• **INPUT MATERIAL**
━━━━━━━━━━━━━━━━

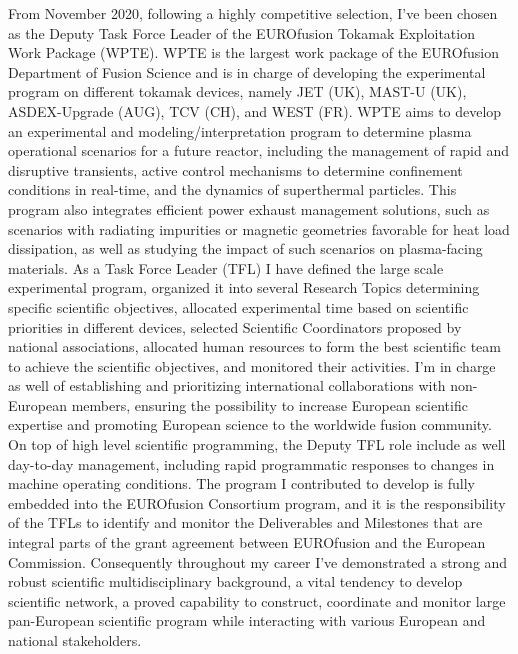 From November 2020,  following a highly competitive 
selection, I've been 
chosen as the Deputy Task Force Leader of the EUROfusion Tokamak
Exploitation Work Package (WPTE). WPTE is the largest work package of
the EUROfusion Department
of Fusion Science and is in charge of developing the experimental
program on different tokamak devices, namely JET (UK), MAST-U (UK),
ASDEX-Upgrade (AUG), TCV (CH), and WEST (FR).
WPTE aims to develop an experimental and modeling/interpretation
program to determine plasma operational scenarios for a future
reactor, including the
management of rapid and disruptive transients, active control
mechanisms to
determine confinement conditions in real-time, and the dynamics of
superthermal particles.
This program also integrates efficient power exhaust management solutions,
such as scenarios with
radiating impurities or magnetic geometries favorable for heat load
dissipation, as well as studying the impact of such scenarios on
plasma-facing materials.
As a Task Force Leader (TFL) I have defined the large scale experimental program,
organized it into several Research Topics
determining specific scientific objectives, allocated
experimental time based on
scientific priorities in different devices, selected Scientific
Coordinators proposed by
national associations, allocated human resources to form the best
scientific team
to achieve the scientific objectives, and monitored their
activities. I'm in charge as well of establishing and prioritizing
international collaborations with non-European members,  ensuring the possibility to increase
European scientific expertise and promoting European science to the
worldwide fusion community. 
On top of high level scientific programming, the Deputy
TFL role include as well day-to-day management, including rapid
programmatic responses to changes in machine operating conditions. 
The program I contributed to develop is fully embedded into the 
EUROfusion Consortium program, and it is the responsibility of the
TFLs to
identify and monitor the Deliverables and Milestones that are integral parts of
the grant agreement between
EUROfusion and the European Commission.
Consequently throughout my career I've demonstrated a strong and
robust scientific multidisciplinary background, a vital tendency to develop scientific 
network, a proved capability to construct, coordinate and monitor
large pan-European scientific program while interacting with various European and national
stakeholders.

━━━━━━━━━━━━━━━━

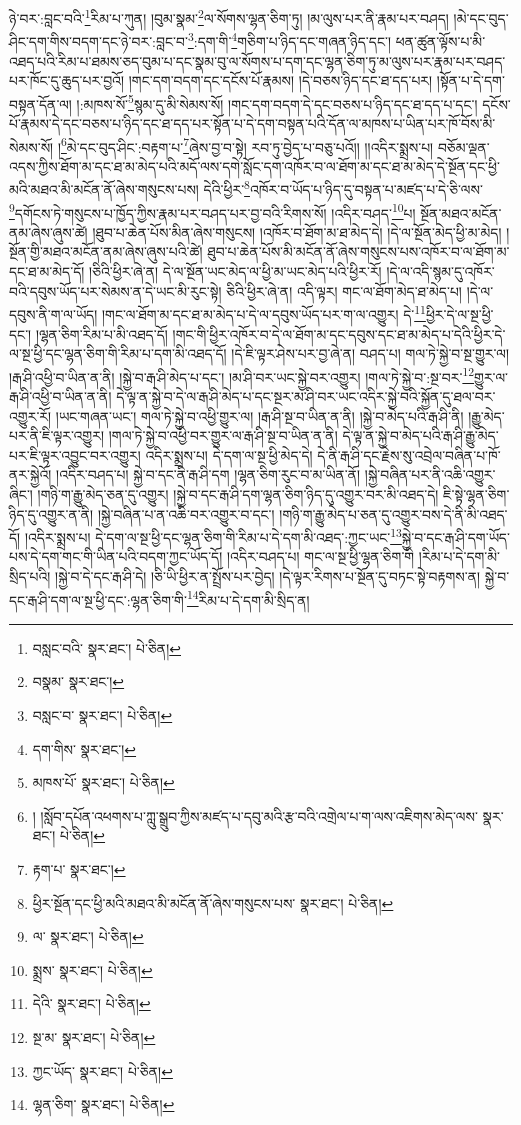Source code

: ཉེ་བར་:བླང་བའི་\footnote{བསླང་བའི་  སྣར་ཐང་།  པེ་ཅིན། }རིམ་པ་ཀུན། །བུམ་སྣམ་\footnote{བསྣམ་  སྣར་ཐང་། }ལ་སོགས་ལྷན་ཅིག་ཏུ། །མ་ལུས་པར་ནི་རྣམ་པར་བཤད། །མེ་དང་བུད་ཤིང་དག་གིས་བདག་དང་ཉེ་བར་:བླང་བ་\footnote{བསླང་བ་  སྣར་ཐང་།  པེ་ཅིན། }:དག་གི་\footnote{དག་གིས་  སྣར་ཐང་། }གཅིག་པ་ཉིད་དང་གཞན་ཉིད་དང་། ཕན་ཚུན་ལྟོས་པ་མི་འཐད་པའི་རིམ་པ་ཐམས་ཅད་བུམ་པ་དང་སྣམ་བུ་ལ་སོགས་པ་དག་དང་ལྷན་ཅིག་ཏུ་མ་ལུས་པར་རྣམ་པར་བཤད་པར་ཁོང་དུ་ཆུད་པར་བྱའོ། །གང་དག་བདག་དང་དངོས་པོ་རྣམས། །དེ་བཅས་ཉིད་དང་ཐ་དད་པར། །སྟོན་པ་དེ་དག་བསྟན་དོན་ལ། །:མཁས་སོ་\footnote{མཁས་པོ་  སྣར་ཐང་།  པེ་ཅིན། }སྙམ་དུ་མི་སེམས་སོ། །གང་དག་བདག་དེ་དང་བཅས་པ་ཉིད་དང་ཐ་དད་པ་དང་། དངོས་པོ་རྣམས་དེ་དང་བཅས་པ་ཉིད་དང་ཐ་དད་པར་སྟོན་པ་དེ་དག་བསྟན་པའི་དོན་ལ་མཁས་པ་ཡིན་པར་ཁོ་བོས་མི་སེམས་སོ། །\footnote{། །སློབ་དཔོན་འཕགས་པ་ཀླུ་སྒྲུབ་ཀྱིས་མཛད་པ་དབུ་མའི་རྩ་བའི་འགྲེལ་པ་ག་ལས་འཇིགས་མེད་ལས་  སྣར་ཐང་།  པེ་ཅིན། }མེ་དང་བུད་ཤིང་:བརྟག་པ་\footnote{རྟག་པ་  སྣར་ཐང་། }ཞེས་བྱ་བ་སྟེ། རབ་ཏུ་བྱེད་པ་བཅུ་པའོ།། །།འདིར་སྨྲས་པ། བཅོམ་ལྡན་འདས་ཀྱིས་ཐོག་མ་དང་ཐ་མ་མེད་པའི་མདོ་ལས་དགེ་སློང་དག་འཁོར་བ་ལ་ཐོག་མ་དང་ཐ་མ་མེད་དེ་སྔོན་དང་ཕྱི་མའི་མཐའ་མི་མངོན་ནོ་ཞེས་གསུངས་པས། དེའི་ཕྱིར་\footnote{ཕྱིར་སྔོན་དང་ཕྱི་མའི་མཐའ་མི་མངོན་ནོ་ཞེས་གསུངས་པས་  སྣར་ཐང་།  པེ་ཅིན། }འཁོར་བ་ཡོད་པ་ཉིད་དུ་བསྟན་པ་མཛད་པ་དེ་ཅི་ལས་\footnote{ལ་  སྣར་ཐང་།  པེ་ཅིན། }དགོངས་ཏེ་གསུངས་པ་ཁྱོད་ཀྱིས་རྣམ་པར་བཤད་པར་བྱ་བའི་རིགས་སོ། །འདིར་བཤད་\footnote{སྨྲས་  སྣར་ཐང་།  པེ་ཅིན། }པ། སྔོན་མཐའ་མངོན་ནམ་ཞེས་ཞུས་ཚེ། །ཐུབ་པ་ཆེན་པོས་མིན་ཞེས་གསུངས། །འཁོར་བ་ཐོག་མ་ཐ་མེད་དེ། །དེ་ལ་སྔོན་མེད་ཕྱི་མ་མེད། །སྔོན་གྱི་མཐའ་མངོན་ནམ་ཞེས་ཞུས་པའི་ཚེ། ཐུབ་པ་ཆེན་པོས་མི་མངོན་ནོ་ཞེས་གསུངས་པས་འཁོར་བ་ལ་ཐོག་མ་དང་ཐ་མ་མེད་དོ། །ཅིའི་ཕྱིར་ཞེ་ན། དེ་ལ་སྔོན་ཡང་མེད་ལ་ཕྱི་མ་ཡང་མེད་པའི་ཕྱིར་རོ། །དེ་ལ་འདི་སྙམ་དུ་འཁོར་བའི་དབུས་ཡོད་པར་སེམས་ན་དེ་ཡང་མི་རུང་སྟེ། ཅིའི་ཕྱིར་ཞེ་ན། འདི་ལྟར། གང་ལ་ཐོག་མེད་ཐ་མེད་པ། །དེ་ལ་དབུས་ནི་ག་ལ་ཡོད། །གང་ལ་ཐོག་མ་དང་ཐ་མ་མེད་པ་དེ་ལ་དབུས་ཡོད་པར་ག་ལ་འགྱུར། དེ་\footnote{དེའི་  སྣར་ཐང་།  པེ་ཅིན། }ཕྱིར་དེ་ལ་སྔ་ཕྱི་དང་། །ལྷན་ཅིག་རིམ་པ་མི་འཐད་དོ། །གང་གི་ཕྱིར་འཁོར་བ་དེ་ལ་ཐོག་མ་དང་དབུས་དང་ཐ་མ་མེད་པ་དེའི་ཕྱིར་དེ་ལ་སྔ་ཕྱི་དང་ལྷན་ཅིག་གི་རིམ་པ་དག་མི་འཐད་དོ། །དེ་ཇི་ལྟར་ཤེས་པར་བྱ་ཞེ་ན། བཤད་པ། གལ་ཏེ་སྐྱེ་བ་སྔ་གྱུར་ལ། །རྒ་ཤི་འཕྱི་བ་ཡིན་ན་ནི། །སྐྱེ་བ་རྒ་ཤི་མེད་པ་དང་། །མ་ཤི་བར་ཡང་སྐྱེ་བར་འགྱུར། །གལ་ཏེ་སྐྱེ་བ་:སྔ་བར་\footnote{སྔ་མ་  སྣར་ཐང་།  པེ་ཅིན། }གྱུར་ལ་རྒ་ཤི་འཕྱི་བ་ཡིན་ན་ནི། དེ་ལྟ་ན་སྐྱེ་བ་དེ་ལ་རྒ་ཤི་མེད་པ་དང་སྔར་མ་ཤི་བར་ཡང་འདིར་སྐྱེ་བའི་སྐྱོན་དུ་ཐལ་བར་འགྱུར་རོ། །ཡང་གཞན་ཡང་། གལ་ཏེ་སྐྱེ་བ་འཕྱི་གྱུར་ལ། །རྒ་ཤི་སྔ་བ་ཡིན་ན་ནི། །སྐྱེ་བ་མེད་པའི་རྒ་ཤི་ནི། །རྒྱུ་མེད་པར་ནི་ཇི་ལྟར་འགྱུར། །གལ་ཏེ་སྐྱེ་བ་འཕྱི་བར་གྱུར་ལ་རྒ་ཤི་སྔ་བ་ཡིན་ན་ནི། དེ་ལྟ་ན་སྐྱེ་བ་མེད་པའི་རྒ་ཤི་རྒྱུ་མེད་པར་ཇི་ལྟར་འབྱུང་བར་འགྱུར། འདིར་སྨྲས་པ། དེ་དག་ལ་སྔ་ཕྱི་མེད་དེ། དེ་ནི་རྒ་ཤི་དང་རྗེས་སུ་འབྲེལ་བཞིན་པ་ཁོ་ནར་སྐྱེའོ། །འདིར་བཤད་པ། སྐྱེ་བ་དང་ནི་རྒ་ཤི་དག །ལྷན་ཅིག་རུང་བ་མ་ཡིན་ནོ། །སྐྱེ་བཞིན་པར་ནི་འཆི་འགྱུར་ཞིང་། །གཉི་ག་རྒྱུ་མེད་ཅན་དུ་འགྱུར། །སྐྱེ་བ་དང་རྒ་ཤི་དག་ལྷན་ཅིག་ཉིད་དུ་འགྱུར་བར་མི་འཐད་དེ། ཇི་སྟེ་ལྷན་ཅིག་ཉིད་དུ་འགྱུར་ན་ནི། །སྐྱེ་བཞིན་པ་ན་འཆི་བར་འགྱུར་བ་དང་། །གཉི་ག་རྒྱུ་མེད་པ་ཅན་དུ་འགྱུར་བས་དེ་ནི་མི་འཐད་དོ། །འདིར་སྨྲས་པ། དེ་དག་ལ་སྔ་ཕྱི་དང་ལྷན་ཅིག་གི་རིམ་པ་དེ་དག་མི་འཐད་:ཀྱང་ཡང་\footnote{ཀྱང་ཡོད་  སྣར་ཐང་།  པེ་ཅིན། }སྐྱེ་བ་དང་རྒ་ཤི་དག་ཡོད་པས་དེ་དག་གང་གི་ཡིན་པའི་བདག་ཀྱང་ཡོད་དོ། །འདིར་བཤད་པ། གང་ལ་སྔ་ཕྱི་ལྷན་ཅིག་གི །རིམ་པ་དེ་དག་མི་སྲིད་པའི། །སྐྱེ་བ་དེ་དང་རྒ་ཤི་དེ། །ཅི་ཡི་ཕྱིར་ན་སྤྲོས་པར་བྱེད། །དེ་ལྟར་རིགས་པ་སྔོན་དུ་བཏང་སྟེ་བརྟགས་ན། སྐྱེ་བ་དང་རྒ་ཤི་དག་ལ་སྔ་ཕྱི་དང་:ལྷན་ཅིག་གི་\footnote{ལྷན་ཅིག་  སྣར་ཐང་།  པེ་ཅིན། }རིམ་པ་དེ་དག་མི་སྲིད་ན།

━━━━━━━━━━━━━━━━

• **EXERCISE AIM**
Note every line of the entries in which "EUROfusion" appears, and copy it down.

• **FINISHED TASK**
chosen as the Deputy Task Force Leader of the EUROfusion Tokamak
the EUROfusion Department
EUROfusion Consortium program, and it is the responsibility of the
EUROfusion and the European Commission.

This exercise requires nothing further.